Problem to work on.
Search each line below for "using", then return the lines where it appears.

((

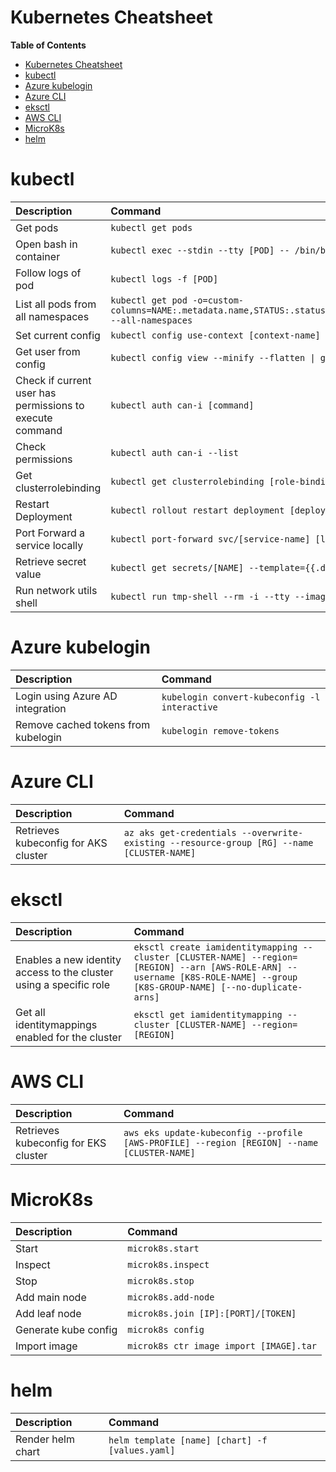 # Kubernetes Cheatsheet

<!-- START doctoc generated TOC please keep comment here to allow auto update -->
<!-- DON'T EDIT THIS SECTION, INSTEAD RE-RUN doctoc TO UPDATE -->
**Table of Contents**

- [Kubernetes Cheatsheet](#kubernetes-cheatsheet)
- [kubectl](#kubectl)
- [Azure kubelogin](#azure-kubelogin)
- [Azure CLI](#azure-cli)
- [eksctl](#eksctl)
- [AWS CLI](#aws-cli)
- [MicroK8s](#microk8s)
- [helm](#helm)

<!-- END doctoc generated TOC please keep comment here to allow auto update -->

# kubectl

| Description                                              | Command                                                      |
| :------------------------------------------------------- | :----------------------------------------------------------- |
| Get pods | `kubectl get pods` |
| Open bash in container | `kubectl exec --stdin --tty [POD] -- /bin/bash` |
| Follow logs of pod | `kubectl logs -f [POD]` |
| List all pods from all namespaces | `kubectl get pod -o=custom-columns=NAME:.metadata.name,STATUS:.status.phase,NODE:.spec.nodeName --all-namespaces` |
| Set current config                                       | `kubectl config use-context [context-name]`                  |
| Get user from config                                     | `kubectl config view --minify --flatten \| grep user` |
| Check if current user has permissions to execute command | `kubectl auth can-i [command]`                               |
| Check permissions                                        | `kubectl auth can-i --list`                                  |
| Get clusterrolebinding                                   | `kubectl get clusterrolebinding [role-binding-name] -o json` |
| Restart Deployment | `kubectl rollout restart deployment [deployment]` |
| Port Forward a service locally | `kubectl port-forward svc/[service-name] [local-port]:[k8s-port]` |
| Retrieve secret value | `kubectl get secrets/[NAME] --template={{.data[.PATH]}} \| base64 -d` |
| Run network utils shell | `kubectl run tmp-shell --rm -i --tty --image nicolaka/netshoot` |

# Azure kubelogin

| Description                         | Command                                       |
| :---------------------------------- | :-------------------------------------------- |
| Login using Azure AD integration    | `kubelogin convert-kubeconfig -l interactive` |
| Remove cached tokens from kubelogin | `kubelogin remove-tokens`                     |

# Azure CLI

| Description                         | Command                                       |
| :---------------------------------- | :-------------------------------------------- |
| Retrieves kubeconfig for AKS cluster | `az aks get-credentials --overwrite-existing --resource-group [RG] --name [CLUSTER-NAME]` |

# eksctl

| Description                         | Command                                       |
| :---------------------------------- | :-------------------------------------------- |
| Enables a new identity access to the cluster using a specific role | `eksctl create iamidentitymapping --cluster [CLUSTER-NAME] --region=[REGION] --arn [AWS-ROLE-ARN] --username [K8S-ROLE-NAME] --group [K8S-GROUP-NAME] [--no-duplicate-arns]` |
| Get all identitymappings enabled for the cluster | `eksctl get iamidentitymapping --cluster [CLUSTER-NAME] --region=[REGION]` |

# AWS CLI

| Description                         | Command                                       |
| :---------------------------------- | :-------------------------------------------- |
| Retrieves kubeconfig for EKS cluster | `aws eks update-kubeconfig --profile [AWS-PROFILE] --region [REGION] --name [CLUSTER-NAME]`|

# MicroK8s

| Description                         | Command                                       |
| :---------------------------------- | :-------------------------------------------- |
| Start | `microk8s.start` |
| Inspect | `microk8s.inspect` |
| Stop | `microk8s.stop` |
| Add main node | `microk8s.add-node` |
| Add leaf node | `microk8s.join [IP]:[PORT]/[TOKEN]` |
| Generate kube config | `microk8s config` |
| Import image | `microk8s ctr image import [IMAGE].tar` |

# helm

| Description | Command |
| :---------- | :------ |
| Render helm chart | `helm template [name] [chart] -f [values.yaml]` |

))

Task result.
| Login using Azure AD integration    | `kubelogin convert-kubeconfig -l interactive` |
| Enables a new identity access to the cluster using a specific role | `eksctl create iamidentitymapping --cluster [CLUSTER-NAME] --region=[REGION] --arn [AWS-ROLE-ARN] --username [K8S-ROLE-NAME] --group [K8S-GROUP-NAME] [--no-duplicate-arns]` |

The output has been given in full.